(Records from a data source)
• • • •

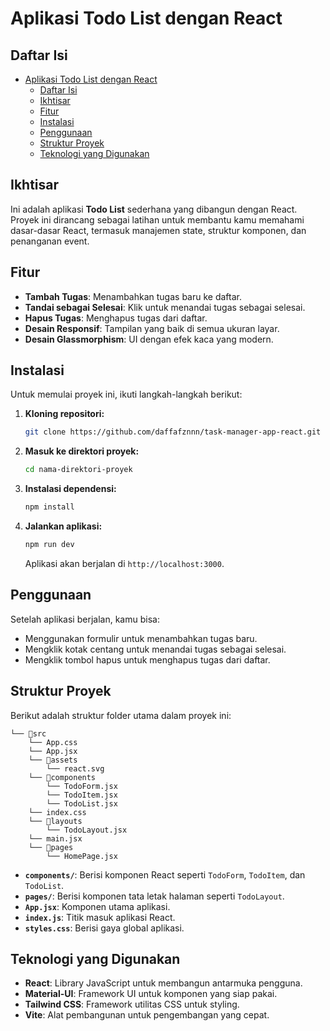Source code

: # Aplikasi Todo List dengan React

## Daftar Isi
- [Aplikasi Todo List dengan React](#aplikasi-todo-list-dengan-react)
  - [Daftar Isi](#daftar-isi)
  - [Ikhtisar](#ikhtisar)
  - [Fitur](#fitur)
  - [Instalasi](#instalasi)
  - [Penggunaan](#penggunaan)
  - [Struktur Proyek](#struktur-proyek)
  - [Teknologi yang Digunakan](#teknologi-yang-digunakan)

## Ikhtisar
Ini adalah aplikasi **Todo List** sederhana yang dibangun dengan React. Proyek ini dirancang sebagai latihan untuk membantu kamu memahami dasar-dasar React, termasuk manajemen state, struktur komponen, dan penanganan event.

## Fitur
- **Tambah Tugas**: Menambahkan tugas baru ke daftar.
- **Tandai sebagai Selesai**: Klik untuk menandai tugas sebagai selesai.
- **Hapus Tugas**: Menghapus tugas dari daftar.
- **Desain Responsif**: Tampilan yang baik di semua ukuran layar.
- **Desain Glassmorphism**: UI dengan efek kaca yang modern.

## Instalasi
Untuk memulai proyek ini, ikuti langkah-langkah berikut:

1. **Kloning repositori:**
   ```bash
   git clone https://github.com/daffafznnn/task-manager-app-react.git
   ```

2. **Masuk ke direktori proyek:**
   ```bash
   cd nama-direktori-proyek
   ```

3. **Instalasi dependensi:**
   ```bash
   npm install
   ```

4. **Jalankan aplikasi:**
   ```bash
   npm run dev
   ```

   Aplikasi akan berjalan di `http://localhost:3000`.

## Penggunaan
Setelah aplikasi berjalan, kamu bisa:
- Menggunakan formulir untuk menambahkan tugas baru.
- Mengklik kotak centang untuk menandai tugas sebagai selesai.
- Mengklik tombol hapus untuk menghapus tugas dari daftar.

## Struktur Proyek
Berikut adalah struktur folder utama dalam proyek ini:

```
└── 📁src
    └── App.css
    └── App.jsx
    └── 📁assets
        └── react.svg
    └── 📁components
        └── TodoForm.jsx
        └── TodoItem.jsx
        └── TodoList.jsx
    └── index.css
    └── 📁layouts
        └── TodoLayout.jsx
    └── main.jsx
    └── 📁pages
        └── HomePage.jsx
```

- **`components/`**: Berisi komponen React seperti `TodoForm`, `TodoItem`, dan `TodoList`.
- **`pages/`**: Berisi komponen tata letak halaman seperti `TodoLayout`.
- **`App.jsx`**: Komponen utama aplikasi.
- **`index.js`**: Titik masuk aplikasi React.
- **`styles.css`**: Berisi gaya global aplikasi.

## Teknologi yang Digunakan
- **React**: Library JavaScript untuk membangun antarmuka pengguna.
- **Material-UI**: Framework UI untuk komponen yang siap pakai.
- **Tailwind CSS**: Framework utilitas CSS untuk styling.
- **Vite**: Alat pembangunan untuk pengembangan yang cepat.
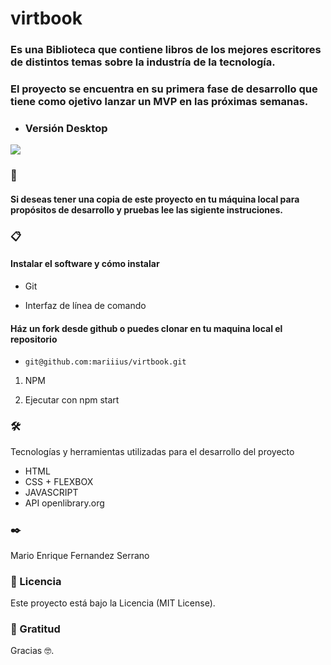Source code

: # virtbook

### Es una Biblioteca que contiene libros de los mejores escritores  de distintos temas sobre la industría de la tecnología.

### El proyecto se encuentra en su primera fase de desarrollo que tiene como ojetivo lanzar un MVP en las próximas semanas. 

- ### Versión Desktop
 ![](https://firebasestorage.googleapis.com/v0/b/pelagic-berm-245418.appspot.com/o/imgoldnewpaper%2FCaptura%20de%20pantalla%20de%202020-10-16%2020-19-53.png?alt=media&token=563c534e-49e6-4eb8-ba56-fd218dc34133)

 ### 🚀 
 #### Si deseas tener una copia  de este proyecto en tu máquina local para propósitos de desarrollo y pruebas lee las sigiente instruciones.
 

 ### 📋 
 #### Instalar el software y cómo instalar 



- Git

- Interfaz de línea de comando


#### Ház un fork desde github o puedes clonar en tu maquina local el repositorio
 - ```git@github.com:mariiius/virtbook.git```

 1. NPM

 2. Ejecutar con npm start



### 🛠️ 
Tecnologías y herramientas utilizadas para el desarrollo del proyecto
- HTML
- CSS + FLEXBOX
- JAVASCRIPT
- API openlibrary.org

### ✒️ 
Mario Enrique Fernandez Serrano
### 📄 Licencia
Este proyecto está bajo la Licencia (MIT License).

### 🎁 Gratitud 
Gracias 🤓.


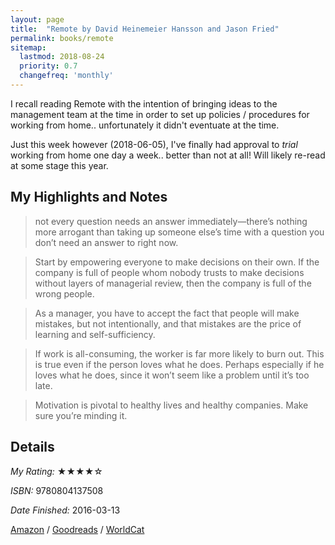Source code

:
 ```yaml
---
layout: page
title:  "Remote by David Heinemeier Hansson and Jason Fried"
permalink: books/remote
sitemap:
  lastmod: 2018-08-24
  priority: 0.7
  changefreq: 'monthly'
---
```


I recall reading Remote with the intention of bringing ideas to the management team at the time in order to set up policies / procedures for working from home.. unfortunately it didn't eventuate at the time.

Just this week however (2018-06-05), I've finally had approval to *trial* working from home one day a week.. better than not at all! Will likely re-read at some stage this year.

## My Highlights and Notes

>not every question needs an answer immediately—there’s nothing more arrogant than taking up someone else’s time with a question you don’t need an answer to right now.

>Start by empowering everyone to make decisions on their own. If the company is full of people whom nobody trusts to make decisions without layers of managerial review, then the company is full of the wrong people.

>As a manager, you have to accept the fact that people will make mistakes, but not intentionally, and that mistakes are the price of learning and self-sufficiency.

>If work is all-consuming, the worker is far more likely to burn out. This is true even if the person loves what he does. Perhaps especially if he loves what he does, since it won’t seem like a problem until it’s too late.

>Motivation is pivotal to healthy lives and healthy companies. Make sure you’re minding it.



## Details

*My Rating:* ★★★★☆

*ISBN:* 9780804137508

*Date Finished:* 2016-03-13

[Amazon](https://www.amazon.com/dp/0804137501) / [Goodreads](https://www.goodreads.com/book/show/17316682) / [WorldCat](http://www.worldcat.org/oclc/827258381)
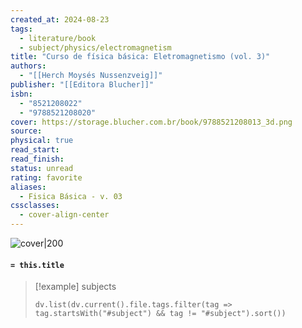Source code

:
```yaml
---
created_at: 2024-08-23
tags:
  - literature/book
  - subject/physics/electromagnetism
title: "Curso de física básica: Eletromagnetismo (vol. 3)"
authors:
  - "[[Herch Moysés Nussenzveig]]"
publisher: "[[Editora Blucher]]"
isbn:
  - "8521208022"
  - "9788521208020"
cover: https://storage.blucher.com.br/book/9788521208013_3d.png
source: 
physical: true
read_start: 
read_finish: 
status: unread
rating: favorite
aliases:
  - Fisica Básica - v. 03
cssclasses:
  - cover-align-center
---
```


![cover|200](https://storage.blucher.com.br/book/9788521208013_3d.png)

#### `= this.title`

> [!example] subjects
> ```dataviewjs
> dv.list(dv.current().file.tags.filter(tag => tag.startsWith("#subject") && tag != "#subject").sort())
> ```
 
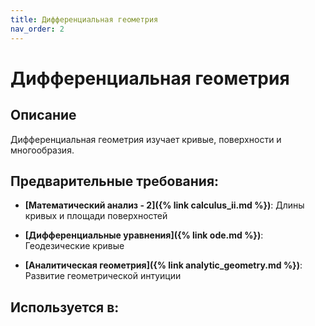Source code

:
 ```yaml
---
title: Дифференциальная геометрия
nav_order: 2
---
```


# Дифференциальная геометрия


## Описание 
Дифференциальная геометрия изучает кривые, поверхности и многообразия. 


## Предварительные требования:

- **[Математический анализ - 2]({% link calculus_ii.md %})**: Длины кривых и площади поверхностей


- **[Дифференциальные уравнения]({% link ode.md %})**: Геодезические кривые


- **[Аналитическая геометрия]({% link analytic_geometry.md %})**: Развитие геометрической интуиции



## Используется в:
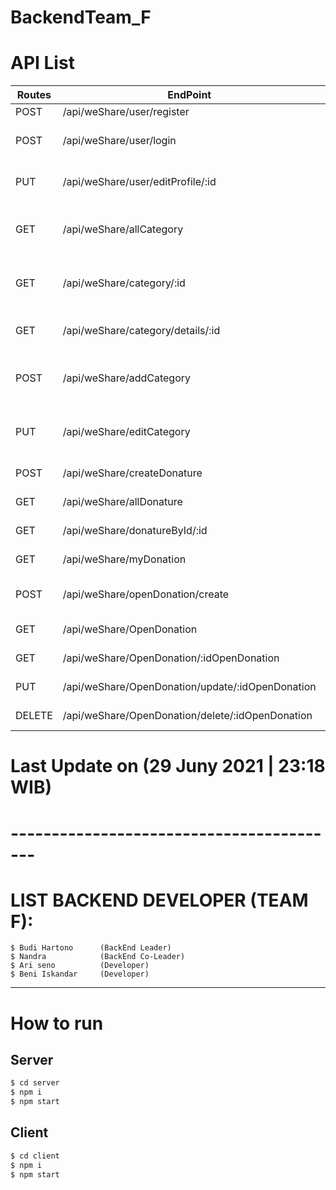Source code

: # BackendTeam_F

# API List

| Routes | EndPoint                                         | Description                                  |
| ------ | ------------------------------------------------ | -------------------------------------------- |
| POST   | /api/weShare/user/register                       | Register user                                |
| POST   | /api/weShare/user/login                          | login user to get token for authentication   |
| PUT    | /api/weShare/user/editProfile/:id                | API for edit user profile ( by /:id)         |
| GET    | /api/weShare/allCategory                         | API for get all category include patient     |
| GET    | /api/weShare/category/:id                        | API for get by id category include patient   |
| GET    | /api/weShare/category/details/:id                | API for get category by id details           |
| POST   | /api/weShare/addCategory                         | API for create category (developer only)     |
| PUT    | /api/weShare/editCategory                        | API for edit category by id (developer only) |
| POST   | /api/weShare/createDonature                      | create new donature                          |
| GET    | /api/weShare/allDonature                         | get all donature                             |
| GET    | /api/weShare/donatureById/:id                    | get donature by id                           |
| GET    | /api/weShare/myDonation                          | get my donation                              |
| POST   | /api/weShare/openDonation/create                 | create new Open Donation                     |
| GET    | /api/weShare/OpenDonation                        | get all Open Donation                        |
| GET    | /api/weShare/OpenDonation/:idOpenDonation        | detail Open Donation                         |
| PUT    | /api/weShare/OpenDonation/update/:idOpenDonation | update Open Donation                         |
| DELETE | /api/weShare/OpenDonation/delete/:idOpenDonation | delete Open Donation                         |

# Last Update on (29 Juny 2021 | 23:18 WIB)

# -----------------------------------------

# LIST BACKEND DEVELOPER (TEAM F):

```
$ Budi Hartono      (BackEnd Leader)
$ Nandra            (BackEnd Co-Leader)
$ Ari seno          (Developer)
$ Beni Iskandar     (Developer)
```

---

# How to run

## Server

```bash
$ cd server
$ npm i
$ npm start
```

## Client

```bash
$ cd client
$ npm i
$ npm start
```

• • • •

What is needed is the exact run of lines from the start of the data through the line with "- **Tambah Tugas**: Menambahkan", both ends included, minus the pictures.

Source code

: # Aplikasi Todo List dengan React

## Daftar Isi
- [Aplikasi Todo List dengan React](#aplikasi-todo-list-dengan-react)
  - [Daftar Isi](#daftar-isi)
  - [Ikhtisar](#ikhtisar)
  - [Fitur](#fitur)
  - [Instalasi](#instalasi)
  - [Penggunaan](#penggunaan)
  - [Struktur Proyek](#struktur-proyek)
  - [Teknologi yang Digunakan](#teknologi-yang-digunakan)

## Ikhtisar
Ini adalah aplikasi **Todo List** sederhana yang dibangun dengan React. Proyek ini dirancang sebagai latihan untuk membantu kamu memahami dasar-dasar React, termasuk manajemen state, struktur komponen, dan penanganan event.

## Fitur
- **Tambah Tugas**: Menambahkan tugas baru ke daftar.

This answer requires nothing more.